Boost has several PRNG's now and mersenne twister is one of them. Check it out.

joshdick
08-01-2003, 02:15 PM
I vaguely remember reading an article in a slashdot newsletter about a new way to generate random numbers. The computer took input from some sort of ambient energy form within the computer (something like radio signals or electromagnetic fields or some such thing no one notices in small quantities). The article said that the numbers generated from this passed several tests or true randomness.

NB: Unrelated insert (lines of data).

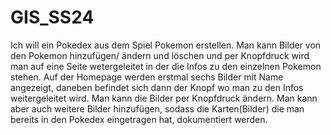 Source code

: # GIS_SS24
Ich will ein Pokedex aus dem Spiel Pokemon erstellen. Man kann Bilder von den Pokemon hinzufügen/ ändern und löschen und per Knopfdruck wird man auf eine Seite wetergeleitet in der die Infos zu den einzelnen Pokemon stehen. Auf der Homepage werden  erstmal sechs Bilder mit Name angezeigt, daneben befindet sich dann der Knopf wo man zu den Infos weitergeleitet wird. Man kann die Bilder per Knopfdruck ändern. Man kann aber auch weitere Bilder hinzufügen, sodass die Karten(Bilder) die man bereits in den Pokedex eingetragen hat, dokumentiert werden.
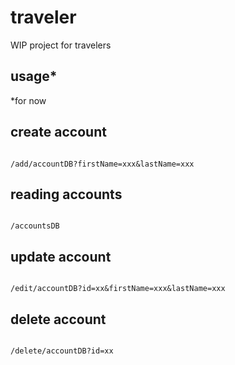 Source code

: # traveler

WIP project for travelers

## usage*

*for now

## create account

<code>
/add/accountDB?firstName=xxx&lastName=xxx
</code>

## reading accounts

<code>
/accountsDB
</code>

## update account

<code>
/edit/accountDB?id=xx&firstName=xxx&lastName=xxx
</code>

## delete account
<code>
/delete/accountDB?id=xx
</code>
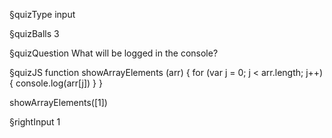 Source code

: §quizType
input

§quizBalls
3


§quizQuestion
What will be logged in the console?



§quizJS
function showArrayElements (arr) {
  for (var j = 0; j < arr.length; j++) {
    console.log(arr[j])
  }
}

showArrayElements([1])



§rightInput
1
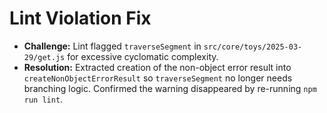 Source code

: # Lint Violation Fix

- **Challenge:** Lint flagged `traverseSegment` in `src/core/toys/2025-03-29/get.js` for excessive cyclomatic complexity.
- **Resolution:** Extracted creation of the non-object error result into `createNonObjectErrorResult` so `traverseSegment` no longer needs branching logic. Confirmed the warning disappeared by re-running `npm run lint`.
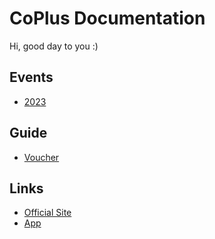 # CoPlus Documentation

Hi, good day to you :)

## Events
* [2023](./event/2023/index.md)

## Guide
* [Voucher](./guide/voucher.md)

## Links
* [Official Site](https://coplus.my)
* [App](https://app.coplus.my)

If I had more time, I might search for a link for y'all, but I have to get ready for work now. I know I read that article in a Slashdot newsletter within the last year. Maybe someone else can find information on it.

adrianxw
08-01-2003, 02:26 PM
>>>
The computer took input from some sort of ambient energy form within the computer
<<<

I'd read a story, a while back, about an generator which read things like CPU temperature, fan speeds and other available values from the system and used these in the derivation process. It produced a pseudo-random sequence that was very significantly more random than the normal fast algorithm, but had not been judged to be totally random, (the shortcomings are obvious).

Ken Fitlike
08-01-2003, 02:59 PM
Originally posted by adrianxw
>>>
The computer took input from some sort of ambient energy form within the computer
<<<

I'd read a story, a while back, about an generator which read things like CPU temperature, fan speeds and other available values from the system and used these in the derivation process. It produced a pseudo-random sequence that was very significantly more random than the normal fast algorithm, but had not been judged to be totally random, (the shortcomings are obvious).

I've come across references to entropy pooling where the system uses (arguably) truly random input from the user, such as mouse movements or keypresses, in order to generate a 'system entropy pool'. This data can then be used as required to generate security/encryption keys or random numbers.

sean
08-01-2003, 03:21 PM
Well if you really think about it, not even humans can come up with truly random numbers.

Clyde
08-01-2003, 03:27 PM
Quantum systems would do it.

sean
08-01-2003, 03:28 PM
"Well Quantum Systems would do it"

adrianxw
08-02-2003, 03:35 AM
Actually, with the talk of the "olden days", it was common practice back then for systems requiring true random numbers, (lottery systems for example), to have either a "noise diode" or a radioactive isotope counter, i.e. physical devices, for generating random numbers.

>>> generate a 'system entropy pool'.

I can see that having at least some of the same shortcomings I alluded to before. Certain keys are used more than others, certain areas of the screen as well, (i.e. menus tend to be at the top).

However, I can well see that this would be an improvement over the current pseudo-random algorithms commonly used.